Right: John McLusky's iconic representation of 007


Although initially reluctant, Ian Fleming finally granted permission to the London Daily Express to create a syndicated series of comic strips based on his novels. Despite having been a journalist for the Express himself, Fleming hesitated to accept the offer because he was worried that his creation would devalue, and had concerns about other writers transposing his stories to the new format.

Above: The first ever James Bond comic strip showing the opening of the debut story "Casino Royale".

Above: The first promo poster released by the Daily Express in 1958

Edward Pickering, then editor of the Express, persuaded Fleming that the comic strips would be a "Rolls Royce" of a series with Anthony Herne to adapt the series, who had previously serialised some of Fleming's novels for publication in the Express.

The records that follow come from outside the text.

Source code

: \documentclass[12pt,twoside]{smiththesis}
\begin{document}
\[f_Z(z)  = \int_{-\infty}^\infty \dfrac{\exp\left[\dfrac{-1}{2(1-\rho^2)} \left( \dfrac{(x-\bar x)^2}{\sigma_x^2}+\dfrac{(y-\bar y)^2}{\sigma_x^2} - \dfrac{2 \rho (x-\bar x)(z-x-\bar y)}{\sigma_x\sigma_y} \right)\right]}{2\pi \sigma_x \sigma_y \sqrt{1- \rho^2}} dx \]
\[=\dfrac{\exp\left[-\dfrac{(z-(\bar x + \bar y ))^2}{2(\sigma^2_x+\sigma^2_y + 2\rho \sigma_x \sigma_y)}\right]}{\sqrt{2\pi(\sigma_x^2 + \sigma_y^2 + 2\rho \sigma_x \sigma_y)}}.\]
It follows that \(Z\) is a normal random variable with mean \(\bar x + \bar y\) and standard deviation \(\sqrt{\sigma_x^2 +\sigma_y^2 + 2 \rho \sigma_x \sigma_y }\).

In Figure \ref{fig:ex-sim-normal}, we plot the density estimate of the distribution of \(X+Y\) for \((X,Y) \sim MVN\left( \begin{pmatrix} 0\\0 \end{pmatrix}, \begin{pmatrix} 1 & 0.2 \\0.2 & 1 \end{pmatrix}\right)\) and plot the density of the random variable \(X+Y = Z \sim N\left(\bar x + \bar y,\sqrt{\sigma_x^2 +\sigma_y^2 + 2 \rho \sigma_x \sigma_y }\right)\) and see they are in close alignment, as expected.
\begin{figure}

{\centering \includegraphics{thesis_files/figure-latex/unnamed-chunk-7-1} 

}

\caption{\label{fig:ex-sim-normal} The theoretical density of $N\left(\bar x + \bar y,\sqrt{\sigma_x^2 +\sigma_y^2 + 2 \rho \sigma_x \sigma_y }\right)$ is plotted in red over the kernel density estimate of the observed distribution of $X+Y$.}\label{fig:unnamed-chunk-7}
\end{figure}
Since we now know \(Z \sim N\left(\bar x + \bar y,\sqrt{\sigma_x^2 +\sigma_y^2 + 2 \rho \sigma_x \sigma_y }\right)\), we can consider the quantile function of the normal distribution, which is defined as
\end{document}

Fleming's first James Bond novel "Casino Royale" would also become the starting point for the newspaper series, with the first strip published on July 7th 1958. Staff writer Anthony Hearne adapted the novel, and John McLusky was brought in to illustrate.

Licence To Draw
The artist, previously a British Royal Air Force Bomber Command in World War II, was asked to supply a sample comic strip of what James Bond would look like before he won the contract for the strip series.

He chose to illustrate a scene from "From Russia With Love" in which Bond and Red Grant fight on the Orient Express. Fleming approved of the sample and, shortly afterwards, the first publicity material began to appear from the Daily Express, announcing the start of Casino Royale.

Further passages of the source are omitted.